Whoops-a-Daisy the World's Gone Crazy is the first book by Ms Betz - who writes under the nom de plume BetZy - and was published in December 2021. It traces the battle of a seven-year-old girl as she learns about increasing biodiversity extinctions and the effects of every-day human actions on the the animals she befriends. It includes helpful hints anyone can implement to reduce their footprint on the planet.
The project took Ms Betz 12 months of on-and-off writing to complete, and is a work she is immensely proud of.
She hopes readers will be encouraged to be more conscientious in their actions.
"I am trying try to motivate people in a creative way that doesn't scare children, but makes them want to grow into a better person and a warrior for endangered species and animals," she said.
The feedback she has received suggests she is already achieving her aim.
One parent who purchased the book told Ms Betz that formerly their family never used to knot their plastic trash bags.
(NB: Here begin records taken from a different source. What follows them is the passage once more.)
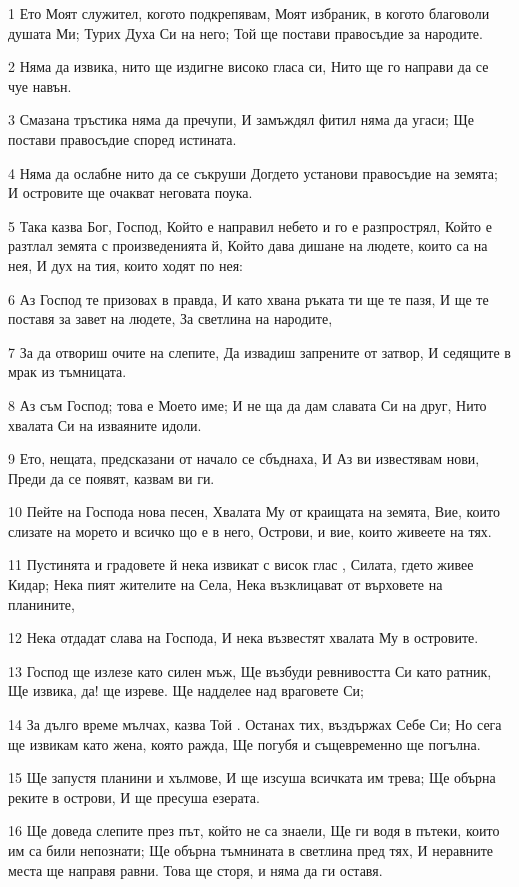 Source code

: \par 1 Ето Моят служител, когото подкрепявам, Моят избраник, в когото благоволи душата Ми; Турих Духа Си на него; Той ще постави правосъдие за народите.
\par 2 Няма да извика, нито ще издигне високо гласа си, Нито ще го направи да се чуе навън.
\par 3 Смазана тръстика няма да пречупи, И замъждял фитил няма да угаси; Ще постави правосъдие според истината.
\par 4 Няма да ослабне нито да се съкруши Догдето установи правосъдие на земята; И островите ще очакват неговата поука.
\par 5 Така казва Бог, Господ, Който е направил небето и го е разпрострял, Който е разтлал земята с произведенията й, Който дава дишане на людете, които са на нея, И дух на тия, които ходят по нея:
\par 6 Аз Господ те призовах в правда, И като хвана ръката ти ще те пазя, И ще те поставя за завет на людете, За светлина на народите,
\par 7 За да отвориш очите на слепите, Да извадиш запрените от затвор, И седящите в мрак из тъмницата.
\par 8 Аз съм Господ; това е Моето име; И не ща да дам славата Си на друг, Нито хвалата Си на изваяните идоли.
\par 9 Ето, нещата, предсказани от начало се сбъднаха, И Аз ви известявам нови, Преди да се появят, казвам ви ги.
\par 10 Пейте на Господа нова песен, Хвалата Му от краищата на земята, Вие, които слизате на морето и всичко що е в него, Острови, и вие, които живеете на тях.
\par 11 Пустинята и градовете й нека извикат с висок глас , Силата, гдето живее Кидар; Нека пият жителите на Села, Нека възклицават от върховете на планините,
\par 12 Нека отдадат слава на Господа, И нека възвестят хвалата Му в островите.
\par 13 Господ ще излезе като силен мъж, Ще възбуди ревнивостта Си като ратник, Ще извика, да! ще изреве. Ще надделее над враговете Си;
\par 14 За дълго време мълчах, казва Той . Останах тих, въздържах Себе Си; Но сега ще извикам като жена, която ражда, Ще погубя и същевременно ще погълна.
\par 15 Ще запустя планини и хълмове, И ще изсуша всичката им трева; Ще обърна реките в острови, И ще пресуша езерата.
\par 16 Ще доведа слепите през път, който не са знаели, Ще ги водя в пътеки, които им са били непознати; Ще обърна тъмнината в светлина пред тях, И неравните места ще направя равни. Това ще сторя, и няма да ги оставя.
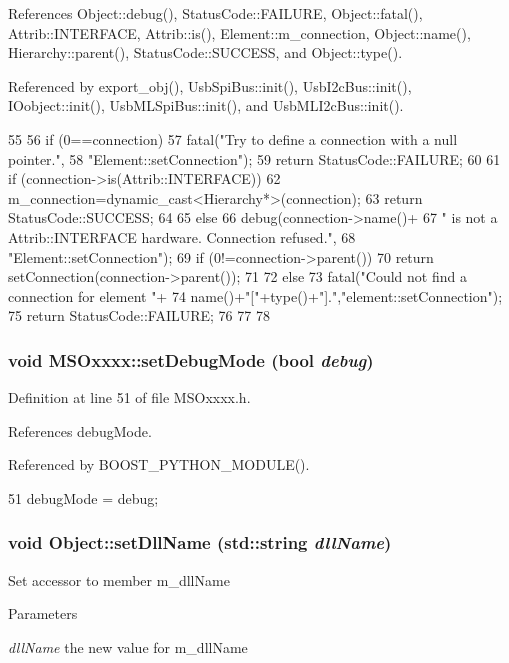 References Object::debug(), StatusCode::FAILURE, Object::fatal(), Attrib::INTERFACE, Attrib::is(), Element::m\_\-connection, Object::name(), Hierarchy::parent(), StatusCode::SUCCESS, and Object::type().

Referenced by export\_\-obj(), UsbSpiBus::init(), UsbI2cBus::init(), IOobject::init(), UsbMLSpiBus::init(), and UsbMLI2cBus::init().


\begin{DoxyCode}
55                                                       {
56   if (0==connection){
57     fatal("Try to define a connection with a null pointer.",
58         "Element::setConnection");
59     return StatusCode::FAILURE;
60   }
61   if (connection->is(Attrib::INTERFACE)){
62     m_connection=dynamic_cast<Hierarchy*>(connection);
63     return StatusCode::SUCCESS;
64   }
65   else {
66     debug(connection->name()+
67         " is not a Attrib::INTERFACE hardware. Connection refused.",
68         "Element::setConnection");
69     if (0!=connection->parent()){
70       return setConnection(connection->parent());
71     }
72     else{
73       fatal("Could not find a connection for element "+
74           name()+"["+type()+"].","element::setConnection");
75       return StatusCode::FAILURE;
76     }
77   }
78 }
\end{DoxyCode}
\hypertarget{classMSOxxxx_a59a1d5e5f537086590b60a93d5c4c8a1}{
\subsubsection[{setDebugMode}]{\setlength{\rightskip}{0pt plus 5cm}void MSOxxxx::setDebugMode (bool {\em debug})}}
\label{classMSOxxxx_a59a1d5e5f537086590b60a93d5c4c8a1}


Definition at line 51 of file MSOxxxx.h.

References debugMode.

Referenced by BOOST\_\-PYTHON\_\-MODULE().


\begin{DoxyCode}
51 {       debugMode = debug;      }
\end{DoxyCode}
\hypertarget{classObject_a870c5af919958c2136623b2d7816d123}{
\subsubsection[{setDllName}]{\setlength{\rightskip}{0pt plus 5cm}void Object::setDllName (std::string {\em dllName})}}
\label{classObject_a870c5af919958c2136623b2d7816d123}
Set accessor to member m\_\-dllName 
\begin{DoxyParams}{Parameters}
\item[{\em dllName}]the new value for m\_\-dllName \end{DoxyParams}


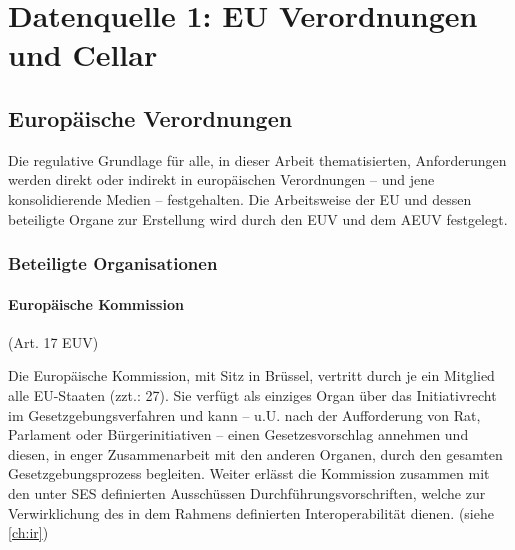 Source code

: \chapter{Datenquelle 1: EU Verordnungen und Cellar}


    \section{Europäische Verordnungen}


Die regulative Grundlage für alle, in dieser Arbeit thematisierten, Anforderungen werden direkt oder indirekt in europäischen Verordnungen -- und jene konsolidierende Medien -- festgehalten.
Die Arbeitsweise der EU und dessen beteiligte Organe zur Erstellung wird durch den \acf{EUV} und dem \acf{AEUV} festgelegt.
        
        \subsection{Beteiligte Organisationen}


\subsubsection{Europäische Kommission}

\begin{center}
    {\footnotesize(Art. 17 \ac{EUV})}
\end{center}

Die Europäische Kommission, mit Sitz in Brüssel, vertritt durch je ein Mitglied alle EU-Staaten (zzt.: 27). 
Sie verfügt als einziges Organ über das Initiativrecht im Gesetzgebungsverfahren und kann – u.U. nach der Aufforderung von Rat, Parlament oder Bürgerinitiativen – einen Gesetzesvorschlag annehmen und diesen, in enger Zusammenarbeit mit den anderen Organen, durch den gesamten Gesetzgebungsprozess begleiten.
\cite[Art. 17]{EUV}
Weiter erlässt die Kommission zusammen mit den unter \ac{SES} definierten Ausschüssen Durchführungsvorschriften, welche zur Verwirklichung des in dem Rahmens definierten Interoperabilität dienen. (siehe \ref{ch:ir})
After reading the book, they now knot their plastic bags to prevent them floating away into the air and landing as litter.
Ms Betz said all the feedback she has received is encouraging.
"People say they are becoming more aware," she said.
She is turning her attention next to the oceans; a storyline is already formed in her head and just needs to be transformed into prose.
She cannot stop the prose poetically forming in her mind, but she can stop environmental destruction - and she's trying, one sentence at a time.